Interactions between the sediment and microcystin are based on physical and chemical influences. For example, the microcystin molecule and the sediment particles are negatively charged across the pH range included in the study, but the magnitude of this charge varies. At low pH, the negative charges on the sediment and microcystin are relatively small, so that the resulting repulsion can be overcome by other types of interactions that create attraction between the sediment and the microcystin. At high pH, however, the negative charge is larger, and the electrostatic repulsion produced limits attraction.
But even without knowing exactly what drives these interactions, knowing the conditions under which sediment could hold on to microcystin past the time that it can be detected in the water will help water treatment plant managers better plan for and protect citizens from the effects of harmful algal blooms.

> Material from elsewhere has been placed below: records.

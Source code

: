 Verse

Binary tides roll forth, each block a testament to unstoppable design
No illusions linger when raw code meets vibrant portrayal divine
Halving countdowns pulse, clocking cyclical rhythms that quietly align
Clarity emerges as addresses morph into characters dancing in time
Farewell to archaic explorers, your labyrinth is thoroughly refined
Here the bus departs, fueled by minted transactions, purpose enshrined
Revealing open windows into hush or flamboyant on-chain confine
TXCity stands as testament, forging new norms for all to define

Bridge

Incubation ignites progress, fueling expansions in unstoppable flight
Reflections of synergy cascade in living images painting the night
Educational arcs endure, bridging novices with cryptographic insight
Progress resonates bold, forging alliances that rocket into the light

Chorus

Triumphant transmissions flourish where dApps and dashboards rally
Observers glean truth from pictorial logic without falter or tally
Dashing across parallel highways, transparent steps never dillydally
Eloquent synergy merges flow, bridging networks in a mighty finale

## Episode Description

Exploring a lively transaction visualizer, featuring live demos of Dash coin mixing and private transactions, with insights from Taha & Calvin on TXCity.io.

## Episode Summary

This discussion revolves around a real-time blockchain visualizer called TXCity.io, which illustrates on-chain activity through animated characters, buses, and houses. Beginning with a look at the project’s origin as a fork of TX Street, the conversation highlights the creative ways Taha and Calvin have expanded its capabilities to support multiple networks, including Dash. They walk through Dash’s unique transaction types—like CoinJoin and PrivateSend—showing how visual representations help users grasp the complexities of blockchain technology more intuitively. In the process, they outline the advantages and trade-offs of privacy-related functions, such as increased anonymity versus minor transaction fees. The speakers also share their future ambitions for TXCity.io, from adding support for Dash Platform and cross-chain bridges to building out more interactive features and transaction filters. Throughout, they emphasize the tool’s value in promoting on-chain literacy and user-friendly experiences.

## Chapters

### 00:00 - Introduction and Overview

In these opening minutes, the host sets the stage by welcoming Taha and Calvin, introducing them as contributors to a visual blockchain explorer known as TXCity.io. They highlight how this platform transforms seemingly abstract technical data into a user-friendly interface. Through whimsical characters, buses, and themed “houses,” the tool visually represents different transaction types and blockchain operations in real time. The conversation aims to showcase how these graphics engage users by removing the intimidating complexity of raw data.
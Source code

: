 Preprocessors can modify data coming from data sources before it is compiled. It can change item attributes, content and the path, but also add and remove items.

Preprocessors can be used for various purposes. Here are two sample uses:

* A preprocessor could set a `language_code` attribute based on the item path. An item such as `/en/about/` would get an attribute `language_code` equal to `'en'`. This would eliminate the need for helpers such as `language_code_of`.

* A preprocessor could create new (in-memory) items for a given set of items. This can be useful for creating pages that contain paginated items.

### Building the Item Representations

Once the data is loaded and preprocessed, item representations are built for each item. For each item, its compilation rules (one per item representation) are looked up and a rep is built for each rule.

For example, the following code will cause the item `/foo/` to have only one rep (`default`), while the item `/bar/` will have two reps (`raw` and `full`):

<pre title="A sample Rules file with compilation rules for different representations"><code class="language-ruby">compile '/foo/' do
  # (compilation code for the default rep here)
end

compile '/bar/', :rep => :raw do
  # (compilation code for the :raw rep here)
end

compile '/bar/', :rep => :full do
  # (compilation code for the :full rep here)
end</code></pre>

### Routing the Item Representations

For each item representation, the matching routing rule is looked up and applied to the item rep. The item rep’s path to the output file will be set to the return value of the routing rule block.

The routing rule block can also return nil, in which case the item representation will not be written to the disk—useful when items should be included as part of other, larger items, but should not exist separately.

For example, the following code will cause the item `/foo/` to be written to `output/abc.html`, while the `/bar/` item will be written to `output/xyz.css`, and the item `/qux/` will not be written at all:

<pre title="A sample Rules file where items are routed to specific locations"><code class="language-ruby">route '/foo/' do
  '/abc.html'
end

“If we have a better understanding of these interactions, then we can predict to a higher degree of accuracy both microcystin concentrations and the longevity of the microcystin after the blooms,” Lenhart explains. “The utilities that draw their source water from these impacted lakes are challenged with predicting when microcystin concentrations are going to be high, and when they’re going to have to alter their treatment plans to account for that. So any additional information to help them plan accordingly is a benefit to them and will save them some money.”
“If we have a better understanding of these interactions, then we can predict […] both microcystin concentrations and the longevity of the microcystin after the blooms.”
Dr. John Lenhart
Lenhart and his team also examined how the presence of certain natural salts, which produce positively charged calcium or sodium ions, would influence the microcystinsediment interactions. These cations attach to the slight negative charge present in the clay sediments, changing how the equally negative charge of the microcystin allows it to attach to the sediment particle. It turns out that calcium ions, such as would be produced by dissolving limestone rock along shorelines, attract more microcystin to the sediment particle than do sodium ions, likely because calcium ions usually carry a higher positive charge than sodium ions.
Ongoing work will examine the influence of organic materials on the interaction between sediments and microcystin, as the current sediment being used in the experiments has been treated to remove any organic molecules. These organic molecules are produced by the metabolism of living organisms in the water, or as dead algae, for example, decompose, and Lenhart describes them as “bulk organic matter” of a variety of molecular shapes and sizes. These organics are attracted to sediments and tend to concentrate there, potentially changing the way in which microcystin can
interact with the clay particles.
“The expectation is that the interactions will be enhanced in the presence of the organics, just because organic molecules like microcystin tend to be attracted to other organics,” Lenhart says. “The complicating factor is that microcystin is actually a negatively charged molecule from pH of around 2 to 12, so that negative charge may confound interactions with organic matter, as organic matter is also typically negatively charged.”
While Lenhart cautions that this project, which ends in February 2015, only looks at one of the most common forms of microcystin produced in a Lake Erie algal bloom – making up anywhere from 45 to 100 percent of total microcystin – knowing more about how the toxin interacts with the lake environment will always be helpful to communities that depend on the lake for water and income, and can provide a solid basis for further studies into keeping lakeshore residents safe from the negative impacts of harmful algal blooms.